Hannover . „Wir mussten dann dicht machen, weil wir keine Plätze mehr in den Workshops hatten“, sagt Mitarbeiterin Uschi Grüber. „Der Bedarf in den kleinen Ferien ist immer hoch“, weiß sie. Besonders beliebt ist die Zirkus-Gruppe. Bei Christian Ehlers können etwa 40 Kinder Artistik am Trapez, Jonglage und Turnübungen lernen. Auch auf einer großen Laufkugel zu balancieren, übt der Artistennachwuchs.

Die anderen Workshops kommen ebenfalls gut an. Die Ferienkinder können nähen, Schmuck basteln, tanzen, Figuren aus Holz sägen, Marmelade kochen oder einen eigenen Rap schreiben und einsingen. Wer gerade bei keinem Workshop mitmachen möchte, kann sich in der Spielzone beschäftigen oder im Alarm-Kino einen Film ansehen. Eine halbe Stunde vor Schluss treffen sich dann alle und zeigen einander, was sie den Tag über gemacht haben.

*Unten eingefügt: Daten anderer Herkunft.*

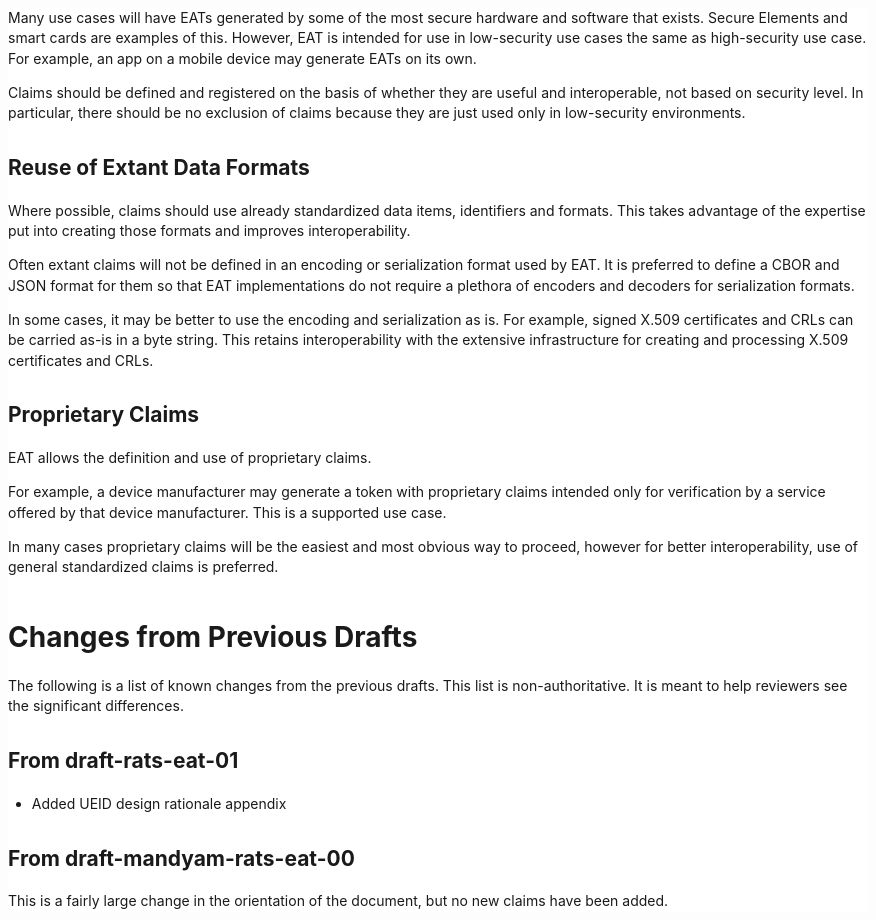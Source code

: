 Many use cases will have EATs generated by some of the most secure hardware and software that exists.
Secure Elements and smart cards are examples of this.
However, EAT is intended for use in low-security use cases the same as high-security use case.
For example, an app on a mobile device may generate EATs on its own.

Claims should be defined and registered on the basis of whether they are useful and interoperable, not based on security level.
In particular, there should be no exclusion of claims because they are just used only in low-security environments.

## Reuse of Extant Data Formats

Where possible, claims should use already standardized data items, identifiers and formats.
This takes advantage of the expertise put into creating those formats and improves interoperability.

Often extant claims will not be defined in an encoding or serialization format used by EAT.
It is preferred to define a CBOR and JSON format for them so that EAT implementations do not require a plethora of encoders and decoders for serialization formats.

In some cases, it may be better to use the encoding and serialization as is.
For example, signed X.509 certificates and CRLs can be carried as-is in a byte string.
This retains interoperability with the extensive infrastructure for creating and processing X.509 certificates and CRLs.


## Proprietary Claims

EAT allows the definition and use of proprietary claims.

For example, a device manufacturer may generate a token with proprietary claims intended only for verification by a service offered by that device manufacturer.
This is a supported use case.

In many cases proprietary claims will be the easiest and most obvious way to proceed, however for better interoperability, use of general standardized claims is preferred.


# Changes from Previous Drafts

The following is a list of known changes from the previous drafts.  This list is
non-authoritative.  It is meant to help reviewers see the significant
differences.

## From draft-rats-eat-01

* Added UEID design rationale appendix

## From draft-mandyam-rats-eat-00

This is a fairly large change in the orientation of the document, but
no new claims have been added.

Das Haus der Jugend lädt noch heute und morgen, jeweils von 10 bis 16 Uhr, und am Donnerstag, von 10 bis 14 Uhr, zum Spielen, Tanzen und Basteln ein. Das Mitmachbändchen kostet pro Tag 4 Euro, mit HannoverAktivPass 2 Euro. Eine Anmeldung ist nicht erforderlich.

Rapsongs schreiben und aufnehmen

Wie schreibe ich eine gängige „Hook“? Das und mehr lernen die Ferienkinder bei Sam Aidara. Jeder darf einen eigenen Rapsong verfassen. Der elfjährige Juscha schreibt beispielsweise über sein Leben. Darüber, dass er schon mit einer Lungenentzündung auf die Welt gekommen ist. Darüber, dass er es nicht immer leicht hatte. Und darüber, dass er nicht alles versteht, was im Leben so passiert.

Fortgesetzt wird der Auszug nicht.